My eyes snap up to the screen. “What?”

She’s smirking now, in that annoying older-sister-by-proxy kind of way. “You love him.”

My hand stills, the lip liner clutched awkwardly between two fingers. “You can’t possibly know that.”

“I do.” Her voice is gentle. “Wren, come on. I’ve known you since you were five. That look on your face? That’s the exact look I’ve had on mine every day of my life loving your brother.”

I make a gagging sound and toss the liner onto the counter. “Well, thanks for that visual. Could’ve lived without it.”

Lark laughs, but when I glance back at the screen, her smile softens. She leans forward like she’s about to tell me something important.

“Okay,” she says. “I’m gonna give you some sisterly advice, and I want you to listen to me. Got it?”

I sit down on the closed toilet lid and set the makeup bag in my lap. “Alright. Fire away, wise one.”

“You deserve it. All of it. Every ounce of love Sawyer has to give you—you deserve it.”

I don’t say anything. Mostly because I’m shocked and not sure I can.

“You’ve spent your whole life thinking you have to earn things that should’ve just been given to you. Like love is some limited resource and you’re only allowed a little bit if you work hard enough or ask nicely. But that’s not how it works, babe.”

I swallow hard, my eyes trained on the tiled floor.

“You’re not too much. Or too complicated. Or too honest. You’re not a burden or an afterthought or some extra thing to manage. You’re someone that people are lucky to love. And Sawyer—he already knows that. So let him, okay?”

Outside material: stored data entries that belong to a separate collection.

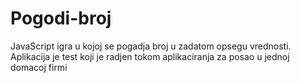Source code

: # Pogodi-broj
JavaScript igra u kojoj se pogadja broj u zadatom opsegu vrednosti. Aplikacija je test koji je radjen tokom aplikaciranja za posao u jednoj domacoj firmi
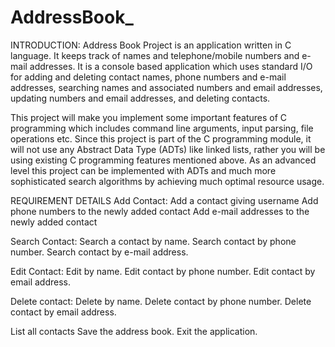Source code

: # AddressBook_

INTRODUCTION:
Address Book Project is an application written in C language. It keeps track of names and telephone/mobile numbers and e-mail addresses. It is a console based application which uses standard I/O for adding and deleting contact names, phone numbers and e-mail addresses, searching names and associated numbers and email addresses, updating numbers and email addresses, and deleting contacts.

This project will make you implement some important features of C programming which includes command line arguments, input parsing, file operations etc. Since this project is part of the C programming module, it will not use any Abstract Data Type (ADTs) like linked lists, rather you will be using existing C programming features mentioned above. As an advanced level this project can be implemented with ADTs and much more sophisticated search algorithms by achieving much optimal resource usage. 

REQUIREMENT DETAILS
Add Contact:
Add a contact giving username
Add phone numbers to the newly added contact
Add e-mail addresses to the newly added contact  

Search Contact:
Search a contact by name.
Search contact by phone number.
Search contact by e-mail address.    

Edit Contact:
Edit by name.
Edit contact by phone number.
Edit contact by email address.    

Delete contact:
Delete by name.
Delete contact by phone number.
Delete contact by email address.

List all contacts
Save the address book.
Exit the application.
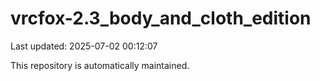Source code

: # vrcfox-2.3_body_and_cloth_edition

Last updated: 2025-07-02 00:12:07

This repository is automatically maintained.
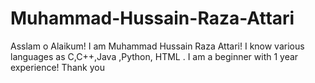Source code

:# Muhammad-Hussain-Raza-Attari
Asslam o Alaikum! I am Muhammad Hussain Raza Attari! I know various languages as C,C++,Java ,Python, HTML . I am a beginner with 1 year experience! Thank you
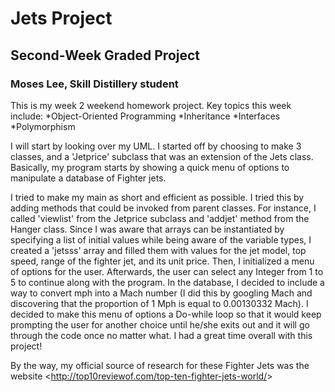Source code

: # Jets Project
## Second-Week Graded Project
### Moses Lee, Skill Distillery student

This is my week 2 weekend homework project. Key topics this week include:
*Object-Oriented Programming
*Inheritance
*Interfaces
*Polymorphism

I will start by looking over my UML. I started off by choosing to make 3 classes, and a 'Jetprice' subclass that was an extension of the Jets class.  Basically, my program starts by showing a quick menu of options to manipulate a database of Fighter jets. 

I tried to make my main as short and efficient as possible.  I tried this by adding methods that could be invoked from parent classes. For instance, I called 'viewlist' from the Jetprice subclass and 'addjet' method from the Hanger class. 
Since I was aware that arrays can be instantiated by specifying a list of initial values while being aware of the variable types, I created a 'jetsss' array and filled them with values for the jet model, top speed, range of the fighter jet, and its unit price.  Then, I initialized a menu of options for the user.  Afterwards, the user can select any Integer from 1 to 5 to continue along with the program.  In the database, I decided to include a way to convert mph into a Mach number (I did this by googling Mach and discovering that the proportion of 1 Mph is equal to 0.00130332 Mach). I decided to make this menu of options a Do-while loop so that it would keep prompting the user for another choice until he/she exits out and it will go through the code once no matter what. I had a great time overall with this project!

By the way, my official source of research for these Fighter Jets was the website   <<http://top10reviewof.com/top-ten-fighter-jets-world/>> 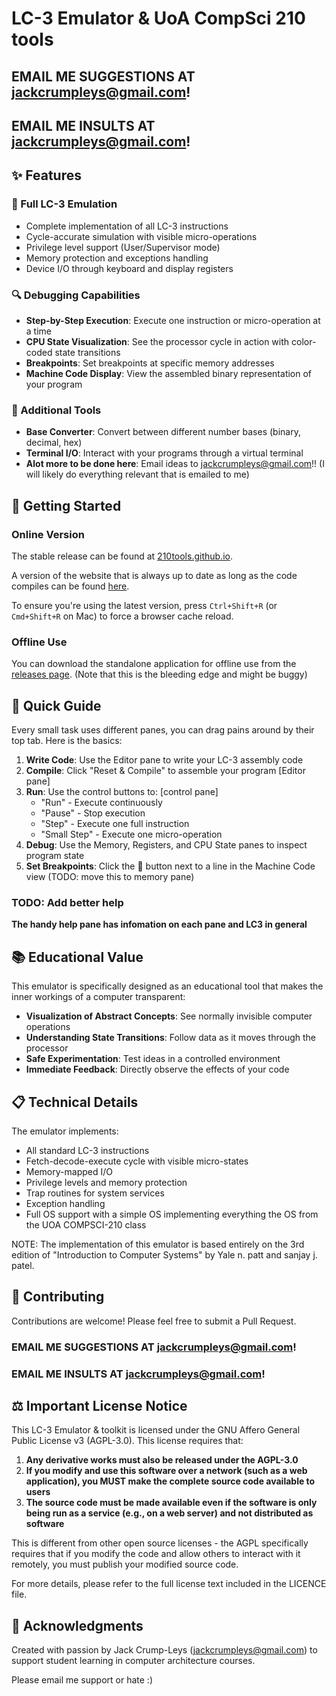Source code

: # LC-3 Emulator & UoA CompSci 210 tools

## EMAIL ME SUGGESTIONS AT jackcrumpleys@gmail.com!
## EMAIL ME INSULTS AT jackcrumpleys@gmail.com!

## ✨ Features

### 🔄 Full LC-3 Emulation
- Complete implementation of all LC-3 instructions
- Cycle-accurate simulation with visible micro-operations
- Privilege level support (User/Supervisor mode)
- Memory protection and exceptions handling
- Device I/O through keyboard and display registers

### 🔍 Debugging Capabilities
- **Step-by-Step Execution**: Execute one instruction or micro-operation at a time
- **CPU State Visualization**: See the processor cycle in action with color-coded state transitions
- **Breakpoints**: Set breakpoints at specific memory addresses
- **Machine Code Display**: View the assembled binary representation of your program

### 🧰 Additional Tools
- **Base Converter**: Convert between different number bases (binary, decimal, hex)
- **Terminal I/O**: Interact with your programs through a virtual terminal
- **Alot more to be done here**: Email ideas to jackcrumpleys@gmail.com!! (I will likely do everything relevant that is emailed to me)

## 🚀 Getting Started

### Online Version

The stable release can be found at [210tools.github.io](https://210tools.github.io).

A version of the website that is always up to date as long as the code compiles can be found [here](https://jackcrumpleys.github.io/textbook210_emulator/).

To ensure you're using the latest version, press `Ctrl+Shift+R` (or `Cmd+Shift+R` on Mac) to force a browser cache reload.

### Offline Use

You can download the standalone application for offline use from the [releases page](https://github.com/JackCrumpLeys/textbook210_emulator/releases/tag/main). (Note that this is the bleeding edge and might be buggy)

## 📝 Quick Guide

Every small task uses different panes, you can drag pains around by their top tab. Here is the basics:

1. **Write Code**: Use the Editor pane to write your LC-3 assembly code
2. **Compile**: Click "Reset & Compile" to assemble your program \[Editor pane]
3. **Run**: Use the control buttons to: \[control pane]
   - "Run" - Execute continuously
   - "Pause" - Stop execution
   - "Step" - Execute one full instruction
   - "Small Step" - Execute one micro-operation
4. **Debug**: Use the Memory, Registers, and CPU State panes to inspect program state
5. **Set Breakpoints**: Click the 🛑 button next to a line in the Machine Code view (TODO: move this to memory pane)


### TODO: Add better help
**The handy help pane has infomation on each pane and LC3 in general**


## 📚 Educational Value

This emulator is specifically designed as an educational tool that makes the inner workings of a computer transparent:

- **Visualization of Abstract Concepts**: See normally invisible computer operations
- **Understanding State Transitions**: Follow data as it moves through the processor
- **Safe Experimentation**: Test ideas in a controlled environment
- **Immediate Feedback**: Directly observe the effects of your code

## 📋 Technical Details

The emulator implements:
- All standard LC-3 instructions
- Fetch-decode-execute cycle with visible micro-states
- Memory-mapped I/O
- Privilege levels and memory protection
- Trap routines for system services
- Exception handling
- Full OS support with a simple OS implementing everything the OS from the UOA COMPSCI-210 class

NOTE: The implementation of this emulator is based entirely on the 3rd edition of "Introduction to Computer Systems" by Yale n. patt and sanjay j. patel.

## 🔧 Contributing

Contributions are welcome! Please feel free to submit a Pull Request.

### EMAIL ME SUGGESTIONS AT jackcrumpleys@gmail.com!
### EMAIL ME INSULTS AT jackcrumpleys@gmail.com!

## ⚖️ Important License Notice

This LC-3 Emulator & toolkit is licensed under the GNU Affero General Public License v3 (AGPL-3.0). This license requires that:

1. **Any derivative works must also be released under the AGPL-3.0**
2. **If you modify and use this software over a network (such as a web application), you MUST make the complete source code available to users**
3. **The source code must be made available even if the software is only being run as a service (e.g., on a web server) and not distributed as software**

This is different from other open source licenses - the AGPL specifically requires that if you modify the code and allow others to interact with it remotely, you must publish your modified source code.

For more details, please refer to the full license text included in the LICENCE file.

## 🙏 Acknowledgments

Created with passion by Jack Crump-Leys (jackcrumpleys@gmail.com) to support student learning in computer architecture courses.

Please email me support or hate :)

I blink up at her. My throat feels tight.

“I mean it,” she says. “You’re allowed to have this. You’re allowed to be happy.”

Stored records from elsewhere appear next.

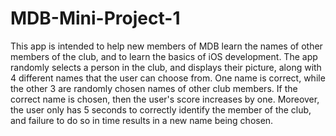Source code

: # MDB-Mini-Project-1

This app is intended to help new members of MDB learn the names of other members of the club, and to learn the basics of iOS development. The app randomly selects a person in the club, and displays their picture, along with 4 different names that the user can choose from. One name is correct, while the other 3 are randomly chosen names of other club members. If the correct name is chosen, then the user's score increases by one. Moreover, the user only has 5 seconds to correctly identify the member of the club, and failure to do so in time results in a new name being chosen.

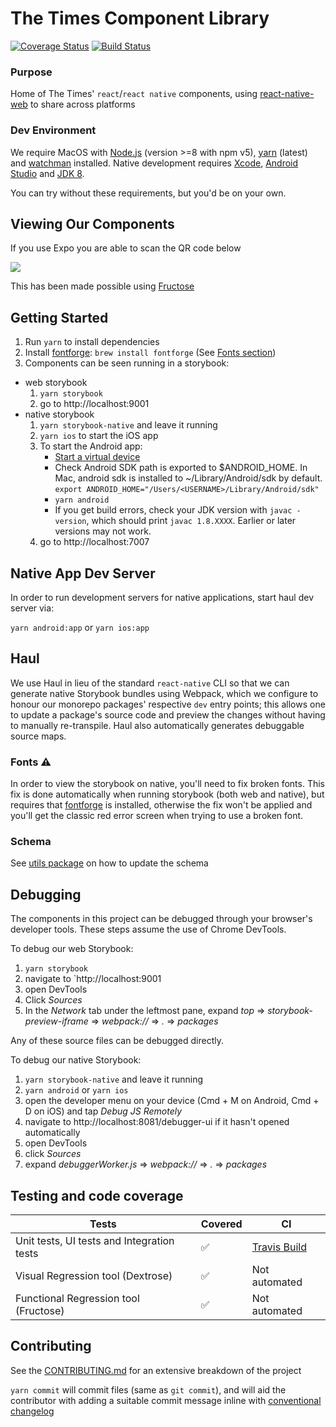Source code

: # The Times Component Library

[![Coverage Status](https://coveralls.io/repos/github/newsuk/times-components/badge.svg?branch=master)](https://coveralls.io/github/newsuk/times-components?branch=master)
[![Build Status](https://travis-ci.org/newsuk/times-components.svg?branch=master)](https://travis-ci.org/newsuk/times-components)

### Purpose

Home of The Times' `react`/`react native` components, using
[react-native-web](https://github.com/necolas/react-native-web) to share across
platforms

### Dev Environment

We require MacOS with [Node.js](https://nodejs.org) (version >=8 with npm v5),
[yarn](https://yarnpkg.com) (latest) and
[watchman](https://facebook.github.io/watchman) installed. Native development
requires [Xcode](https://developer.apple.com/xcode),
[Android Studio](https://developer.android.com/studio/index.html) and
[JDK 8](http://www.oracle.com/technetwork/java/javase/downloads/java-archive-javase8-2177648.html).

You can try without these requirements, but you'd be on your own.

## Viewing Our Components

If you use Expo you are able to scan the QR code below

<img src="https://s3.eu-west-1.amazonaws.com/nu-tools-expo/MasterExpo.png">

This has been made possible using [Fructose](https://github.com/newsuk/fructose)

## Getting Started

1. Run `yarn` to install dependencies
2. Install [fontforge](http://fontforge.github.io/en-US/): `brew install
   fontforge` (See [Fonts section](#fonts))
3. Components can be seen running in a storybook:

* web storybook
  1. `yarn storybook`
  2. go to http://localhost:9001
* native storybook
  1. `yarn storybook-native` and leave it running
  2. `yarn ios` to start the iOS app
  3. To start the Android app:
     * [Start a virtual device](https://developer.android.com/studio/run/managing-avds.html)
     * Check Android SDK path is exported to $ANDROID_HOME. In Mac, android sdk
       is installed to ~/Library/Android/sdk by default. `export
       ANDROID_HOME="/Users/<USERNAME>/Library/Android/sdk"`
     * `yarn android`
     * If you get build errors, check your JDK version with `javac -version`,
       which should print `javac 1.8.XXXX`. Earlier or later versions may not
       work.
  4. go to http://localhost:7007

## Native App Dev Server

In order to run development servers for native applications, start haul dev
server via:

`yarn android:app` or `yarn ios:app`

## Haul

We use Haul in lieu of the standard `react-native` CLI so that we can generate
native Storybook bundles using Webpack, which we configure to honour our
monorepo packages' respective `dev` entry points; this allows one to update a
package's source code and preview the changes without having to manually
re-transpile. Haul also automatically generates debuggable source maps.

### Fonts ⚠️

In order to view the storybook on native, you'll need to fix broken fonts. This
fix is done automatically when running storybook (both web and native), but
requires that [fontforge](http://fontforge.github.io/en-US/) is installed,
otherwise the fix won't be applied and you'll get the classic red error screen
when trying to use a broken font.

### Schema

See [utils package](packages/utils/README.md) on how to update the schema

## Debugging

The components in this project can be debugged through your browser's developer
tools. These steps assume the use of Chrome DevTools.

To debug our web Storybook:

1. `yarn storybook`
2. navigate to `http://localhost:9001
3. open DevTools
4. Click _Sources_
5. In the _Network_ tab under the leftmost pane, expand _top_ =>
   _storybook-preview-iframe_ => _webpack://_ => _._ => _packages_

Any of these source files can be debugged directly.

To debug our native Storybook:

1. `yarn storybook-native` and leave it running
2. `yarn android` or `yarn ios`
3. open the developer menu on your device (Cmd + M on Android, Cmd + D on iOS)
   and tap _Debug JS Remotely_
4. navigate to http://localhost:8081/debugger-ui if it hasn't opened
   automatically
5. open DevTools
6. click _Sources_
7. expand _debuggerWorker.js_ => _webpack://_ => _._ => _packages_

## Testing and code coverage

| Tests                                      | Covered            | CI                                                            |
| ------------------------------------------ | ------------------ | ------------------------------------------------------------- |
| Unit tests, UI tests and Integration tests | :white_check_mark: | [Travis Build](https://travis-ci.org/newsuk/times-components) |
| Visual Regression tool (Dextrose)          | :white_check_mark: | Not automated                                                 |
| Functional Regression tool (Fructose)      | :white_check_mark: | Not automated                                                 |

## Contributing

See the [CONTRIBUTING.md](.github/CONTRIBUTING.md) for an extensive breakdown of
the project

`yarn commit` will commit files (same as `git commit`), and will aid the
contributor with adding a suitable commit message inline with
[conventional changelog](https://github.com/commitizen/cz-cli)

And just like that, I can’t hold it in anymore. I press my fingers beneath my eyes, trying not to smudge all the work we’ve just spent the last thirty minutes on.

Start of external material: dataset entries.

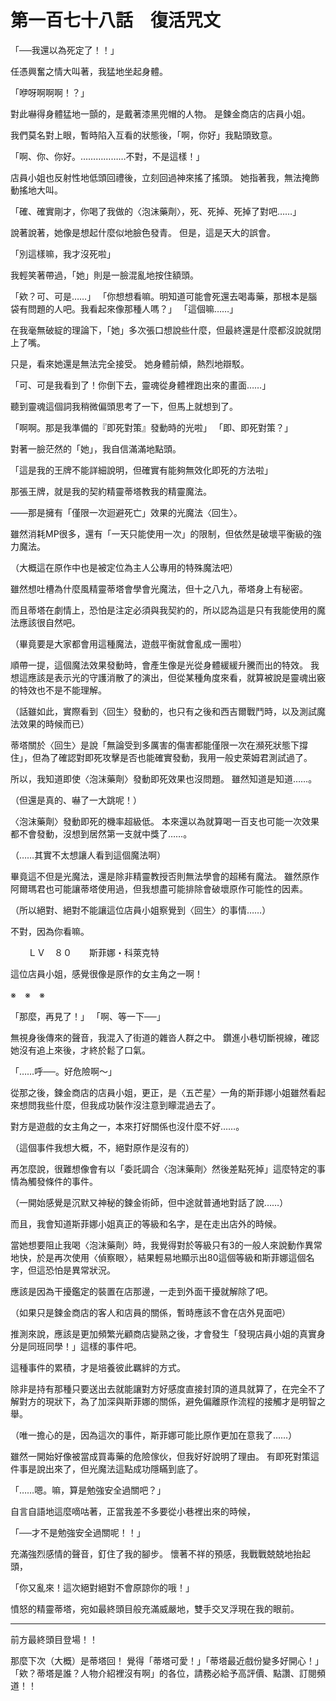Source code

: # 第一百七十八話　復活咒文

「──我還以為死定了！！」

任憑興奮之情大叫著，我猛地坐起身體。

「咿呀啊啊啊！？」

對此嚇得身體猛地一顫的，是戴著漆黑兜帽的人物。
是鍊金商店的店員小姐。

我們莫名對上眼，暫時陷入互看的狀態後，「啊，你好」我點頭致意。

「啊、你、你好。………………不對，不是這樣！」

店員小姐也反射性地低頭回禮後，立刻回過神來搖了搖頭。
她指著我，無法掩飾動搖地大叫。

「確、確實剛才，你喝了我做的〈泡沫藥劑〉，死、死掉、死掉了對吧……」

說著說著，她像是想起什麼似地臉色發青。
但是，這是天大的誤會。

「別這樣嘛，我才沒死啦」

我輕笑著帶過，「她」則是一臉混亂地按住額頭。

「欸？可、可是……」
「你想想看嘛。明知道可能會死還去喝毒藥，那根本是腦袋有問題的人吧。我看起來像那種人嗎？」
「這個嘛……」

在我毫無破綻的理論下，「她」多次張口想說些什麼，但最終還是什麼都沒說就閉上了嘴。

只是，看來她還是無法完全接受。
她身體前傾，熱烈地辯駁。

「可、可是我看到了！你倒下去，靈魂從身體裡跑出來的畫面……」

聽到靈魂這個詞我稍微偏頭思考了一下，但馬上就想到了。

「啊啊。那是我準備的『即死對策』發動時的光啦」
「即、即死對策？」

對著一臉茫然的「她」，我自信滿滿地點頭。

「這是我的王牌不能詳細說明，但確實有能夠無效化即死的方法啦」

那張王牌，就是我的契約精靈蒂塔教我的精靈魔法。

――那是擁有「僅限一次迴避死亡」效果的光魔法〈回生〉。

雖然消耗MP很多，還有「一天只能使用一次」的限制，但依然是破壞平衡級的強力魔法。

（大概這在原作中也是被定位為主人公專用的特殊魔法吧）

雖然想吐槽為什麼風精靈蒂塔會學會光魔法，但十之八九，蒂塔身上有秘密。

而且蒂塔在劇情上，恐怕是注定必須與我契約的，所以認為這是只有我能使用的魔法應該很自然吧。

（畢竟要是大家都會用這種魔法，遊戲平衡就會亂成一團啦）

順帶一提，這個魔法效果發動時，會產生像是光從身體緩緩升騰而出的特效。
我想這應該是表示光的守護消散了的演出，但從某種角度來看，就算被說是靈魂出竅的特效也不是不能理解。

（話雖如此，實際看到〈回生〉發動的，也只有之後和西吉爾戰鬥時，以及測試魔法效果的時候而已）

蒂塔關於〈回生〉是說「無論受到多厲害的傷害都能僅限一次在瀕死狀態下撐住」，但為了確認對即死攻擊是否也能確實發動，我用一般史萊姆君測試過了。

所以，我知道即使〈泡沫藥劑〉發動即死效果也沒問題。
雖然知道是知道……。

（但還是真的、嚇了一大跳呢！）

〈泡沫藥劑〉發動即死的機率超級低。
本來還以為就算喝一百支也可能一次效果都不會發動，沒想到居然第一支就中獎了……。

（……其實不太想讓人看到這個魔法啊）

畢竟這不但是光魔法，還是除非精靈教授否則無法學會的超稀有魔法。
雖然原作阿爾瑪君也可能讓蒂塔使用過，但我想盡可能排除會破壞原作可能性的因素。

（所以絕對、絕對不能讓這位店員小姐察覺到〈回生〉的事情……）

不對，因為你看嘛。

　　ＬＶ　８０　　斯菲娜・科萊克特

這位店員小姐，感覺很像是原作的女主角之一啊！

※　※　※

「那麼，再見了！」
「啊、等一下──」

無視身後傳來的聲音，我混入了街道的雜沓人群之中。
鑽進小巷切斷視線，確認她沒有追上來後，才終於鬆了口氣。

「……呼──。好危險啊～」

從那之後，鍊金商店的店員小姐，更正，是〈五芒星〉一角的斯菲娜小姐雖然看起來想問我些什麼，但我成功裝作沒注意到矇混過去了。

對方是遊戲的女主角之一，本來打好關係也沒什麼不好……。

（這個事件我想大概，不，絕對原作是沒有的）

再怎麼說，很難想像會有以「委託調合〈泡沫藥劑〉然後差點死掉」這麼特定的事情為觸發條件的事件。

（一開始感覺是沉默又神秘的鍊金術師，但中途就普通地對話了說……）

而且，我會知道斯菲娜小姐真正的等級和名字，是在走出店外的時候。

當她想要阻止我喝〈泡沫藥劑〉時，我覺得對於等級只有3的一般人來說動作異常地快，於是再次使用〈偵察眼〉，結果輕易地顯示出80這個等級和斯菲娜這個名字，但這恐怕是異常狀況。

應該是因為干擾鑑定的裝置在店那邊，一走到外面干擾就解除了吧。

（如果只是鍊金商店的客人和店員的關係，暫時應該不會在店外見面吧）

推測來說，應該是更加頻繁光顧商店變熟之後，才會發生「發現店員小姐的真實身分是同班同學！」這樣的事件吧。

這種事件的累積，才是培養彼此羈絆的方式。

除非是持有那種只要送出去就能讓對方好感度直接封頂的道具就算了，在完全不了解對方的現狀下，為了加深與斯菲娜的關係，避免偏離原作流程的接觸才是明智之舉。

（唯一擔心的是，因為這次的事件，斯菲娜可能比原作更加在意我了……）

雖然一開始好像被當成買毒藥的危險傢伙，但我好好說明了理由。
有即死對策這件事是說出來了，但光魔法這點成功隱瞞到底了。

「……嗯。嘛，算是勉強安全過關吧？」

自言自語地這麼嘀咕著，正當我差不多要從小巷裡出來的時候，

「──才不是勉強安全過關呢！！」

充滿強烈感情的聲音，釘住了我的腳步。
懷著不祥的預感，我戰戰兢兢地抬起頭，

「你又亂來！這次絕對絕對不會原諒你的哦！」

憤怒的精靈蒂塔，宛如最終頭目般充滿威嚴地，雙手交叉浮現在我的眼前。

---

前方最終頭目登場！！

那麼下次（大概）是蒂塔回！
覺得「蒂塔可愛！」「蒂塔最近戲份變多好開心！」「欸？蒂塔是誰？人物介紹裡沒有啊」的各位，請務必給予高評價、點讚、訂閱頻道！！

Lark sees it, but she just smiles again and says, “Also, maybe add a little setting spray. You’re getting weepy on me.”

I let out a wet laugh. “Yeah, yeah. I’m on it.”

Lark grins, proud of herself—which, honestly, she should be. Then she claps her hands together and leans closer to the screen. “Alright. Now we’re gonna teach you how to use this curling iron without setting the hotel on fire.”

I glance warily at the metal wand sitting on the counter. It looks suspiciously like a medieval torture device. “If I burn my ear off, I’m blaming you.”

“Fair. But you won’t. We’re gonna start with small sections, okay? You don’t need to do your whole head, just a few pieces around your face to make it look like you put in effort.”

I nod, turning the curling iron on and watching the little red light blink to life.

“And when you’re done,” she adds, voice soft but sure, “you’re gonna put on one of those stunning dresses you brought. The one Miller picked that makes your ass look amazing.”

I snort. “She said it makes me look like I ‘have the secrets of the universe stored away back there.’”

“Exactly,” Lark says. “And then you’re gonna walk into that gala like a badass, because that’s exactly what you are.”

She pauses, eyebrows raised. “Got it?”

My chest is still a little tight, but I breathe through it and swat away a few stubborn tears with the back of my hand. The curling iron hums quietly in my hand, heating up like it’s waiting for me to step up.

I look at Lark’s face on the screen—steady, familiar, full of the belief I still don’t always have in myself—and nod.

“Got it.”

And maybe, for the first time in a long time, I actually do.